A total of 319 potential predictors were extracted from the RAI-HC. We eliminated 29 predictors due to correlations greater than 0.9 with other predictors. Applying the 0.01% variable importance threshold to the assessment data from 2015 reduced the final number of predictors to 113, 120, and 108 for the ED visit with injurious fall, hospital admission, and ED visit count outcomes respectively. When training on data from both 2014 and 2015 the variable importance threshold dropped the final number of predictors to 94, 96, and 71. A list of the predictors included for each outcome can be found in S2–S4 Tables.

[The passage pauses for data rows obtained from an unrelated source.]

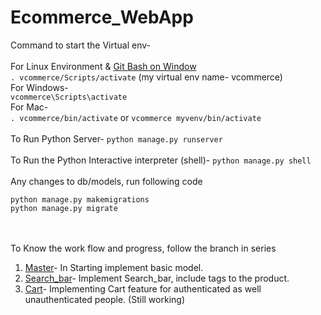 # Ecommerce_WebApp
Command to start the Virtual env-</br></br>
For Linux Environment & [Git Bash on Window](https://git-scm.com/download/win)</br>
 `. vcommerce/Scripts/activate` (my virtual env name- vcommerce)</br>
For Windows-</br>
`vcommerce\Scripts\activate`
</br>
For Mac-</br>
`. vcommerce/bin/activate` or `vcommerce myvenv/bin/activate`
</br></br>
To Run Python Server- `python manage.py runserver`</br></br>
To Run the Python Interactive interpreter (shell)- `python manage.py shell`</br></br>
Any changes to db/models, run following code</br>
```
python manage.py makemigrations
python manage.py migrate
```
</br></br>
To Know the work flow and progress, follow the branch in series
1. [Master](https://github.com/ycv005/Ecommerce)- In Starting implement basic model.
2. [Search_bar](https://github.com/ycv005/Ecommerce/tree/search_bar)- Implement Search_bar, include tags to the product.
3. [Cart](https://github.com/ycv005/Ecommerce/tree/cart)- Implementing Cart feature for authenticated as well unauthenticated people. (Still working)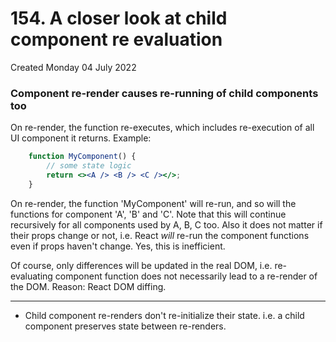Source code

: # 154. A closer look at child component re evaluation
Created Monday 04 July 2022

### Component re-render causes re-running of child components too
On re-render, the function re-executes, which includes re-execution of all UI component it returns. Example:
```jsx
	function MyComponent() {
		// some state logic
		return <><A /> <B /> <C /></>;
	}
```
On re-render, the function 'MyComponent' will re-run, and so will the functions for component 'A', 'B' and 'C'. Note that this will continue recursively for all components used by A, B, C too. Also it does not matter if their props change or not, i.e. React *will* re-run the component functions even if props haven't change. Yes, this is inefficient.
	
Of course, only differences will be updated in the real DOM, i.e. re-evaluating component function does not necessarily lead to a re-render of the DOM. Reason: React DOM diffing.

---
- Child component re-renders don't re-initialize their state. i.e. a child component preserves state between re-renders.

ED visit with an injurious fall

Gradient boosted trees achieved the best overall performance on the ED visit with an injurious fall outcome, achieving a maximum logarithmic score of -0.301 and AUC of 0.679, which occurred when data from 2014 was used to validate models then trained on 2015 (Table 3). Within the other two training methods, neural networks and gradient boosted trees were tied for the best performance. Across the training methods, both neural networks and gradient boosted trees were superior to both logistic regression and the forward-stepping logistic regression function.

Table 3

Performance metrics for the ED with injurious fall outcome.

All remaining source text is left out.